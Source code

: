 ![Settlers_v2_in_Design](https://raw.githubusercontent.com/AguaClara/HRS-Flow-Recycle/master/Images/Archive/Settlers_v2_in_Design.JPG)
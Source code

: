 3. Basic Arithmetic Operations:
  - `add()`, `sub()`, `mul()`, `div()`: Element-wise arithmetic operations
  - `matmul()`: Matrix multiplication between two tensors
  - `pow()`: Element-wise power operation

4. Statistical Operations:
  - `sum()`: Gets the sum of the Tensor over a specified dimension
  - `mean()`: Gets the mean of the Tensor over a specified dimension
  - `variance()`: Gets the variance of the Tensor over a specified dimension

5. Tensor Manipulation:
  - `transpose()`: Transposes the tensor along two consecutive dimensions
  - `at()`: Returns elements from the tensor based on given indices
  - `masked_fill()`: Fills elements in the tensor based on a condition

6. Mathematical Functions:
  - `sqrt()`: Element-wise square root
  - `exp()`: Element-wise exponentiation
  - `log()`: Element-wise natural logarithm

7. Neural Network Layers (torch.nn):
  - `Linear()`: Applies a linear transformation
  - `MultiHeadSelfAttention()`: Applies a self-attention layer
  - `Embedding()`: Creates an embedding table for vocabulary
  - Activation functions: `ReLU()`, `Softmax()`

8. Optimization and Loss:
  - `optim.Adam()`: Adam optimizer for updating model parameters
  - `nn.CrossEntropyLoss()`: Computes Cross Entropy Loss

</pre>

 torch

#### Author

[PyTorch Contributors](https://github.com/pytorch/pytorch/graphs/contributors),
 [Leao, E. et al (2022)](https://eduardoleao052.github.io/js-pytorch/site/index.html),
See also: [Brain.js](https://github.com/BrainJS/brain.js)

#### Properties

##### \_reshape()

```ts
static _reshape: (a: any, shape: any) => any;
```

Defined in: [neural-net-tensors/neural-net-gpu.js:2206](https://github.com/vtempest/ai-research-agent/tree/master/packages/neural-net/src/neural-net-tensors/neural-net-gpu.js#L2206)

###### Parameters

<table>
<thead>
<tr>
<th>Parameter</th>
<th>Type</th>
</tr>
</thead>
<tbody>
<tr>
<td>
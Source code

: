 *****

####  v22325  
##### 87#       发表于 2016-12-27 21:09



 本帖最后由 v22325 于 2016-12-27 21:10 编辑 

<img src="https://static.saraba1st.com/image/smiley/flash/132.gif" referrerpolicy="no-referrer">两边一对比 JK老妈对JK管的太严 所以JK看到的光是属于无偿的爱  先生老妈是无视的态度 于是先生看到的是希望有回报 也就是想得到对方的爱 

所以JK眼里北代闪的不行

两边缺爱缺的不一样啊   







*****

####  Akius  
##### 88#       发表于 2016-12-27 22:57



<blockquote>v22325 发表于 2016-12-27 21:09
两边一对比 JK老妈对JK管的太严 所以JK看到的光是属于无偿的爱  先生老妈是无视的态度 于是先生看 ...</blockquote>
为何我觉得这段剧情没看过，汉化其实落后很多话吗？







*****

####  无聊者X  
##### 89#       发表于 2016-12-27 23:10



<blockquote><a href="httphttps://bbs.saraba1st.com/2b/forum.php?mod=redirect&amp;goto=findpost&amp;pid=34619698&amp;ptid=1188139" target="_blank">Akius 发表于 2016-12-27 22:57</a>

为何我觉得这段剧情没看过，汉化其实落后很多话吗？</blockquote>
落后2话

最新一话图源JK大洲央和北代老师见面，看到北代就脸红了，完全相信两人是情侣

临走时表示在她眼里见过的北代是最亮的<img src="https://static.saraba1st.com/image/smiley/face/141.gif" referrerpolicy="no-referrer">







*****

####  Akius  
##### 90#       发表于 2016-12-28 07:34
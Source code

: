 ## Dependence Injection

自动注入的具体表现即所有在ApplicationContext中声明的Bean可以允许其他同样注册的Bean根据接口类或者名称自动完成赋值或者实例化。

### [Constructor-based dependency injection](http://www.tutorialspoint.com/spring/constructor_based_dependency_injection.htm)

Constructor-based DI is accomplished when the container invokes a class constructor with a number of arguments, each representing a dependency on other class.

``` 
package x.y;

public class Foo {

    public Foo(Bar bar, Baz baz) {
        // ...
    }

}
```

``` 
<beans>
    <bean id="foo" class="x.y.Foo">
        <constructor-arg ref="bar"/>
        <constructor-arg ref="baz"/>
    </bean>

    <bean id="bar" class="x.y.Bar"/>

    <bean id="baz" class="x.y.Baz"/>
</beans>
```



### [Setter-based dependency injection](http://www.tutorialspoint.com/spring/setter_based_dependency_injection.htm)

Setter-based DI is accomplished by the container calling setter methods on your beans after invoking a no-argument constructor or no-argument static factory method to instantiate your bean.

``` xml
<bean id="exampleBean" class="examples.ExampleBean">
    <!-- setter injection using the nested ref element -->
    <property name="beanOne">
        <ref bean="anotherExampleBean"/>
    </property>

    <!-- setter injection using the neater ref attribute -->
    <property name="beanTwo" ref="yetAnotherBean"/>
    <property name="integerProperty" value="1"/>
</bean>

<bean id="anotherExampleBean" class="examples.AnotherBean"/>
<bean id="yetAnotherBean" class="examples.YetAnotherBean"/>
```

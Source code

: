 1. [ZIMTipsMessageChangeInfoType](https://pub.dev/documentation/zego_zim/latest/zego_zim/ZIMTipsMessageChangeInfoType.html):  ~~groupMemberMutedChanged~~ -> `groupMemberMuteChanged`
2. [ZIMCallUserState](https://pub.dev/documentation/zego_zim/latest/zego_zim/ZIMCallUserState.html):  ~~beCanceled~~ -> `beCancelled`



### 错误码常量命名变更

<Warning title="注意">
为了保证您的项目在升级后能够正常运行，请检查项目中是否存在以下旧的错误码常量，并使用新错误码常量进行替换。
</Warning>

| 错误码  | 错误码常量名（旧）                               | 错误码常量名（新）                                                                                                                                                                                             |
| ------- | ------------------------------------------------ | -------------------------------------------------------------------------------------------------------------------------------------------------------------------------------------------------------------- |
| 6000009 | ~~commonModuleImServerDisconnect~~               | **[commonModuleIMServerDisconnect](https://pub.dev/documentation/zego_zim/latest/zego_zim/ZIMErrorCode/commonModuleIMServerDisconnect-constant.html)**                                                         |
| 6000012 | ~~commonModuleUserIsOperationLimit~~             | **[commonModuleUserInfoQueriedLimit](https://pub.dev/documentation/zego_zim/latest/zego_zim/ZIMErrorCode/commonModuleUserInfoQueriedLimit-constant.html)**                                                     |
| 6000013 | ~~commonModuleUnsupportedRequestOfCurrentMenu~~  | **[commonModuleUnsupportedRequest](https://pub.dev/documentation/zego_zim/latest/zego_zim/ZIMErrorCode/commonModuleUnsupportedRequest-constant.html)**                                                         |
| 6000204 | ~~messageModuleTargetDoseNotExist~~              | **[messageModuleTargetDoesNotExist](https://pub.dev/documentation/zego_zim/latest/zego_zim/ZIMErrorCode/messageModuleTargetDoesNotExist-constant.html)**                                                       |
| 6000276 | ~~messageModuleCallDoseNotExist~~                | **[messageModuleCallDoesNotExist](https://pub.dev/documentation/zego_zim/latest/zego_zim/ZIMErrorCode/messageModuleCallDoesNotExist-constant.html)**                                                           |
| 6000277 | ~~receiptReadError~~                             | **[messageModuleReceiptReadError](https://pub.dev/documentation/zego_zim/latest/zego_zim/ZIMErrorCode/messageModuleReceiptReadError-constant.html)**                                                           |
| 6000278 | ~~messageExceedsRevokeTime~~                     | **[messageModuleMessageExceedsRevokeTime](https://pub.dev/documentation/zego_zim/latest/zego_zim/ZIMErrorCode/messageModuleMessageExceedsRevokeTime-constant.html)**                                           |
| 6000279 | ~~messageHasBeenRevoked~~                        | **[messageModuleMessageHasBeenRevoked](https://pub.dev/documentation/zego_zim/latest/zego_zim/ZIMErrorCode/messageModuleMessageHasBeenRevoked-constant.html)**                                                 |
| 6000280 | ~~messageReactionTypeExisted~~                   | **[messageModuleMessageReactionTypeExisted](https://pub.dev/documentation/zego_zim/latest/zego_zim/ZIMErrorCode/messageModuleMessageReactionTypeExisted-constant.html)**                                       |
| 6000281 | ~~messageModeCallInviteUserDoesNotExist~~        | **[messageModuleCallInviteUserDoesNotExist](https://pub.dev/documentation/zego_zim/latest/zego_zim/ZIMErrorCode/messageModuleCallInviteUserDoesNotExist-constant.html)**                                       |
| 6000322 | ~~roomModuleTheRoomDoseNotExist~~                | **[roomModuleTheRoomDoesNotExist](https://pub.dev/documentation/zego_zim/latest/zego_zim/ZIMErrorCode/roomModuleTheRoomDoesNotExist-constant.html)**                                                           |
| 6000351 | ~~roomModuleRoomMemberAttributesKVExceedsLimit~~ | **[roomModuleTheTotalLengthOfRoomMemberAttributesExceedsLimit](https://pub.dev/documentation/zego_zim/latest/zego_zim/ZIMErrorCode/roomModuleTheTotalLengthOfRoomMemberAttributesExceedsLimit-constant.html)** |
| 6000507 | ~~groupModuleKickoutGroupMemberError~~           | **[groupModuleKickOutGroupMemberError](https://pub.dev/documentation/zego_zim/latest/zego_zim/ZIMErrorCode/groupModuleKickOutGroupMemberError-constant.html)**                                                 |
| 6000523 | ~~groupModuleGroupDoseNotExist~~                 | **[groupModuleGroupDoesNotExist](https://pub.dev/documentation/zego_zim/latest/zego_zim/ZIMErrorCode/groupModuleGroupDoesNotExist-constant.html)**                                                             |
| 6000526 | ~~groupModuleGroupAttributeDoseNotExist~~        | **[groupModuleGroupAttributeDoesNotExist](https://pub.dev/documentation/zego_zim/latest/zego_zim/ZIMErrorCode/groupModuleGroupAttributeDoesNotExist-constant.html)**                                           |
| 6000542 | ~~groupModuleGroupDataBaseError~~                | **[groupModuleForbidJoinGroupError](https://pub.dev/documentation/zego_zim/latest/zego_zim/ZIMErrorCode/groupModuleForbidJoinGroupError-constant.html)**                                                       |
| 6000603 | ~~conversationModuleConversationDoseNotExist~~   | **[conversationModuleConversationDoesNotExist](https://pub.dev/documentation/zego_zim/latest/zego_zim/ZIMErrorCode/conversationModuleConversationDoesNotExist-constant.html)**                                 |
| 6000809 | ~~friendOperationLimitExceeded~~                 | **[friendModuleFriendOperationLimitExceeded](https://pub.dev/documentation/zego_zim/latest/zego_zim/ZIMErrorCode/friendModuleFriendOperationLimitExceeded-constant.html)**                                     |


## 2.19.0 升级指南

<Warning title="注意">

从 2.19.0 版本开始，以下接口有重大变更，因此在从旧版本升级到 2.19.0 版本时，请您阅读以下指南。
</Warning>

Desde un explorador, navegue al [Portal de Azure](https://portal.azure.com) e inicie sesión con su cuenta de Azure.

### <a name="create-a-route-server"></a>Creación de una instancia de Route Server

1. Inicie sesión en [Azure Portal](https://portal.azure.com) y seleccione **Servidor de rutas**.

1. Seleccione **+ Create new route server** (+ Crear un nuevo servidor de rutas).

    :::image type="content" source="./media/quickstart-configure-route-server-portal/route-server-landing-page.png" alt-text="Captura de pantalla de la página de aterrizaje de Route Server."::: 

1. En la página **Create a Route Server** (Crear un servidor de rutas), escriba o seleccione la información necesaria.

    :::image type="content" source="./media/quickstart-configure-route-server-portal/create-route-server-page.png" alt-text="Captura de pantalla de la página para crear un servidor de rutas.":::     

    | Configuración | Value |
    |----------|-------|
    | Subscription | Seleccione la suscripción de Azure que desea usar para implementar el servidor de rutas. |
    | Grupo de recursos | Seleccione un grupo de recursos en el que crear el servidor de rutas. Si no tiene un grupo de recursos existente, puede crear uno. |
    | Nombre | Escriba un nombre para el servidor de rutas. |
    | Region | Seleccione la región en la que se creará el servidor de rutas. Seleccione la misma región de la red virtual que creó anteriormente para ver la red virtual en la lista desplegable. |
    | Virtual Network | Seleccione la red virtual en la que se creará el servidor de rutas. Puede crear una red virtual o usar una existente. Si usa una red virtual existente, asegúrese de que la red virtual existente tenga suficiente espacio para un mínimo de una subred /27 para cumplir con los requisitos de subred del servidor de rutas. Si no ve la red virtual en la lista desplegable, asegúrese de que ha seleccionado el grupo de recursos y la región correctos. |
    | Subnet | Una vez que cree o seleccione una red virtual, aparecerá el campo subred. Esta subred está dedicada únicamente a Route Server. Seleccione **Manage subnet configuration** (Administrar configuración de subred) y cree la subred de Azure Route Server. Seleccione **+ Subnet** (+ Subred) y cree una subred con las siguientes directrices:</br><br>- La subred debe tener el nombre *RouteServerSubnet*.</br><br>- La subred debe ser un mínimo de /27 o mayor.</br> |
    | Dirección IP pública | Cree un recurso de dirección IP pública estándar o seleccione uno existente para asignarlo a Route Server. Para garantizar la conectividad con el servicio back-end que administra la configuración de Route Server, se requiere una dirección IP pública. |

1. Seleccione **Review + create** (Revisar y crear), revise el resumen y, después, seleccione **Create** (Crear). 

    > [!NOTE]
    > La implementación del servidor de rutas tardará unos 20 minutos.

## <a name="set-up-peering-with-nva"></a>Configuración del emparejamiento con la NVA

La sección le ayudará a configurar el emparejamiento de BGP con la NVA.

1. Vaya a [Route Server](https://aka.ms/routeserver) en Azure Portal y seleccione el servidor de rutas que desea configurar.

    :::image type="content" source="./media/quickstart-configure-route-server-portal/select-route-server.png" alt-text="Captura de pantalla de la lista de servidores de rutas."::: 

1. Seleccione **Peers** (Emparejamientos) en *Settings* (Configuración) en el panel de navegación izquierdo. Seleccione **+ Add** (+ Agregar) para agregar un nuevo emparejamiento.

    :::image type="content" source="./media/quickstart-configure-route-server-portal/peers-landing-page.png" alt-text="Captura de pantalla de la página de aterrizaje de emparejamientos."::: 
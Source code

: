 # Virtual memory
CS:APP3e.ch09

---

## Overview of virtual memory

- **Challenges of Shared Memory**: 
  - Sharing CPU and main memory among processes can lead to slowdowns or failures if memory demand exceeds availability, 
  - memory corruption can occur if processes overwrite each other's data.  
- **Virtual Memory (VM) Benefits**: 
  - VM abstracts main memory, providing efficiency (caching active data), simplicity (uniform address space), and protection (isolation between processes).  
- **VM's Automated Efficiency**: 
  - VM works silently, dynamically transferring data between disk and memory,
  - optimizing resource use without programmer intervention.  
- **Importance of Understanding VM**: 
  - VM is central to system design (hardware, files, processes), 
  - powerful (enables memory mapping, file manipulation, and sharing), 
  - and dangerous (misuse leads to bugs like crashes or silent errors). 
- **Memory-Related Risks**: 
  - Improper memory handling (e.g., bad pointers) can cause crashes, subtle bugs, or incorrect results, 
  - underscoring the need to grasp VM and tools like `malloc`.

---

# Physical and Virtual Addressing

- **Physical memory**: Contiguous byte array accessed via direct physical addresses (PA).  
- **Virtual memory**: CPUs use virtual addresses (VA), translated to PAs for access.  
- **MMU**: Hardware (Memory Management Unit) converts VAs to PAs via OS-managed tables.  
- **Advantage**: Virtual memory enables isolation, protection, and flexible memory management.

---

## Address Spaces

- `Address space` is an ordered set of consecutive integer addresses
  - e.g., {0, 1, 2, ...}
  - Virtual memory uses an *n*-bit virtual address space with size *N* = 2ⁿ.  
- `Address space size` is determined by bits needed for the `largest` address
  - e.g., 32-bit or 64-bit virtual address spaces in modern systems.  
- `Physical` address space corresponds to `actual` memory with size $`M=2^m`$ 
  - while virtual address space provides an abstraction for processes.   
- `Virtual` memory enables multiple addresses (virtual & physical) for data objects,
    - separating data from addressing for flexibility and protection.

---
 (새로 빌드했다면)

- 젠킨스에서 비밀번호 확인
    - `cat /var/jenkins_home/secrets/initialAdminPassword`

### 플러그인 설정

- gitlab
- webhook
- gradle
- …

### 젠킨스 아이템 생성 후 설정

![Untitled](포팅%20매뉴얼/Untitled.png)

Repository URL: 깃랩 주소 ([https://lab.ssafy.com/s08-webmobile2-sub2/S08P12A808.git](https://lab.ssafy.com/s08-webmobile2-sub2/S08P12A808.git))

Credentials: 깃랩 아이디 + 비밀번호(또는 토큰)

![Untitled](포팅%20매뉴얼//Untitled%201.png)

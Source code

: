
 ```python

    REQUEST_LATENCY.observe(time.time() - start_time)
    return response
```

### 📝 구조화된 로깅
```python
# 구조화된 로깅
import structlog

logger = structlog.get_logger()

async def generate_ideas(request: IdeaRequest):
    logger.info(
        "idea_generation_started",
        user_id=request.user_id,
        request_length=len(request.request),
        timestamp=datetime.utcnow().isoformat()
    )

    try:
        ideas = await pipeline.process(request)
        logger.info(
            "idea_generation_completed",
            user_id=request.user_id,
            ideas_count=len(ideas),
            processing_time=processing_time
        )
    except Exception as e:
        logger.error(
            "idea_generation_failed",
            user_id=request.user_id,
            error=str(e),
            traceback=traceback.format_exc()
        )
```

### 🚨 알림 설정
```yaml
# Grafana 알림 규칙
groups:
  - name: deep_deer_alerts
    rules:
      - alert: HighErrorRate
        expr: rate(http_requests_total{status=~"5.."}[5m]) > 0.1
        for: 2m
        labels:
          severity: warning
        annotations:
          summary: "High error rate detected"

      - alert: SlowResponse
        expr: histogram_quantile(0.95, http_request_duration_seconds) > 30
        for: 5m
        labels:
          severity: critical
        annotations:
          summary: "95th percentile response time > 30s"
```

» WHAT IS NEEDED: Only the lines above from the one with "- Virtual memory" through the one with "- while virtual" should be duplicated, character for character.

» TASK SOLUTION:
  - Virtual memory uses an *n*-bit virtual address space with size *N* = 2ⁿ.  
- `Address space size` is determined by bits needed for the `largest` address
  - e.g., 32-bit or 64-bit virtual address spaces in modern systems.  
- `Physical` address space corresponds to `actual` memory with size $`M=2^m`$ 
  - while virtual address space provides an abstraction for processes.   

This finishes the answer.